Embora o tema já viesse ganhando espaço desde a pandemia e diante do aumento de afastamentos por transtornos mentais — um problema particularmente grave no Rio Grande do Sul —, a entrada em vigor da nova regra acelerou processos internos e abriu uma corrida por adequação.
Em comum, empresas de diferentes portes relatam dúvidas sobre como implementar as mudanças na prática, o receio sobre futuras fiscalizações e a necessidade de transformar ações que antes eram informais em processos estruturados e documentados.
— A saúde mental já estava na pauta, e a NR-1 só veio dar esse recado, falando que a gente tem que tratar a saúde mental preventivamente, não só quando o problema aparece — resume Jean Pitter da Silva Malaquias, gerente corporativo de Pessoas e Cultura da Be8.
A empresa de biocombustíveis de Passo Fundo, no norte do RS, já vinha trabalhando o tema antes mesmo da atualização da norma. Segundo Malaquias, a mudança legislativa funcionou mais como um marco regulatório para práticas que já estavam sendo desenvolvidas internamente.

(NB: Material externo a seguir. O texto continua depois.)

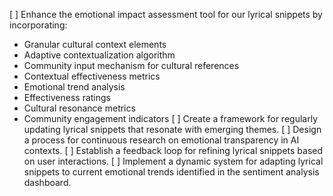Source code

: [ ] Enhance the emotional impact assessment tool for our lyrical snippets by incorporating:
  - Granular cultural context elements
  - Adaptive contextualization algorithm
  - Community input mechanism for cultural references
  - Contextual effectiveness metrics
  - Emotional trend analysis
  - Effectiveness ratings
  - Cultural resonance metrics
  - Community engagement indicators
[ ] Create a framework for regularly updating lyrical snippets that resonate with emerging themes.
[ ] Design a process for continuous research on emotional transparency in AI contexts.
[ ] Establish a feedback loop for refining lyrical snippets based on user interactions.
[ ] Implement a dynamic system for adapting lyrical snippets to current emotional trends identified in the sentiment analysis dashboard.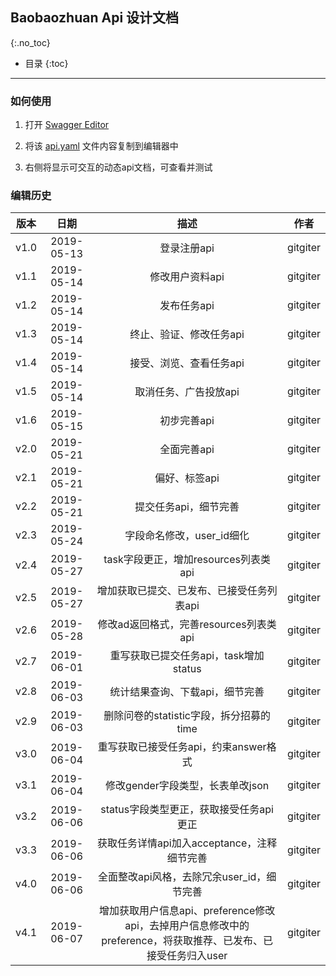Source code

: ## Baobaozhuan Api 设计文档

{:.no_toc}

* 目录
{:toc}

---

### 如何使用

1. 打开 [Swagger Editor](http://editor.swagger.io/)

2. 将该 [api.yaml](./api.yaml) 文件内容复制到编辑器中

3. 右侧将显示可交互的动态api文档，可查看并测试

### 编辑历史

| 版本 |   日期    | 描述 |  作者   |
| :--: | :-------: | :--: | :-----: |
| v1.0 | 2019-05-13 | 登录注册api | gitgiter |
| v1.1 | 2019-05-14 | 修改用户资料api | gitgiter |
| v1.2 | 2019-05-14 | 发布任务api | gitgiter |
| v1.3 | 2019-05-14 | 终止、验证、修改任务api | gitgiter |
| v1.4 | 2019-05-14 | 接受、浏览、查看任务api | gitgiter |
| v1.5 | 2019-05-14 | 取消任务、广告投放api | gitgiter |
| v1.6 | 2019-05-15 | 初步完善api | gitgiter |
| v2.0 | 2019-05-21 | 全面完善api | gitgiter |
| v2.1 | 2019-05-21 | 偏好、标签api | gitgiter |
| v2.2 | 2019-05-21 | 提交任务api，细节完善 | gitgiter |
| v2.3 | 2019-05-24 | 字段命名修改，user_id细化 | gitgiter |
| v2.4 | 2019-05-27 | task字段更正，增加resources列表类api | gitgiter |
| v2.5 | 2019-05-27 | 增加获取已提交、已发布、已接受任务列表api | gitgiter |
| v2.6 | 2019-05-28 | 修改ad返回格式，完善resources列表类api | gitgiter |
| v2.7 | 2019-06-01 | 重写获取已提交任务api，task增加status | gitgiter |
| v2.8 | 2019-06-03 | 统计结果查询、下载api，细节完善 | gitgiter |
| v2.9 | 2019-06-03 | 删除问卷的statistic字段，拆分招募的time | gitgiter |
| v3.0 | 2019-06-04 | 重写获取已接受任务api，约束answer格式 | gitgiter |
| v3.1 | 2019-06-04 | 修改gender字段类型，长表单改json | gitgiter |
| v3.2 | 2019-06-06 | status字段类型更正，获取接受任务api更正 | gitgiter |
| v3.3 | 2019-06-06 | 获取任务详情api加入acceptance，注释细节完善 | gitgiter |
| v4.0 | 2019-06-06 | 全面整改api风格，去除冗余user_id，细节完善 | gitgiter |
| v4.1 | 2019-06-07 | 增加获取用户信息api、preference修改api，去掉用户信息修改中的preference，将获取推荐、已发布、已接受任务归入user | gitgiter |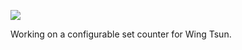 ![](https://db-feed.s3.amazonaws.com/legacy/Screen_Shot_2018_08_24_at_8_14_00_PM-1535156131969.png)

Working on a configurable set counter for Wing Tsun.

“A reformulação dessa norma veio para criar uma disciplina de gestão em um tema que já vinha sendo bastante cobrado das empresas. Não existe um choque dentro da Be8. Isso já vinha sendo feito, especialmente no pós-pandemia”
A companhia estruturou um grupo multidisciplinar com as equipes de recursos humanos, jurídico, saúde ocupacional, segurança do trabalho e Comissão Interna de Prevenção de Acidentes e de Assédio (Cipa) para revisar processos, mapear riscos psicossociais e atualizar o Programa de Gerenciamento de Riscos (PGR). Também contratou apoio externo para auxiliar no diagnóstico.
— O ponto principal da NR-1 é: diagnostique, veja o risco e trate esse risco. Então passamos a olhar indicadores de hora extra, metas, pesquisas de clima e sinais de sobrecarga — descreve Malaquias.
Conforme o executivo, um dos principais desafios está na chamada “liderança intermediária”, responsável por equilibrar metas e cobrança sem gerar adoecimento.
— Existe a estratégia da empresa e existe a liderança intermediária, que faz essa meta ser cumprida junto aos colaboradores. É nela que está o desafio de dosar cobrança, equilibrar jornada e entender quando a meta está excessiva — salienta o profissional.
A empresa também percebeu uma explosão no mercado de consultorias voltadas à adequação da NR-1: mais de 50 empresas entraram em contato com a Be8 oferecendo programas para fazer o processo de regulamentação à NR-1.
“O varejo é exigente. As pessoas entram pesadas”
Se grandes empresas já vinham estruturando programas internos de saúde mental, negócios menores relatam um cenário mais nebuloso.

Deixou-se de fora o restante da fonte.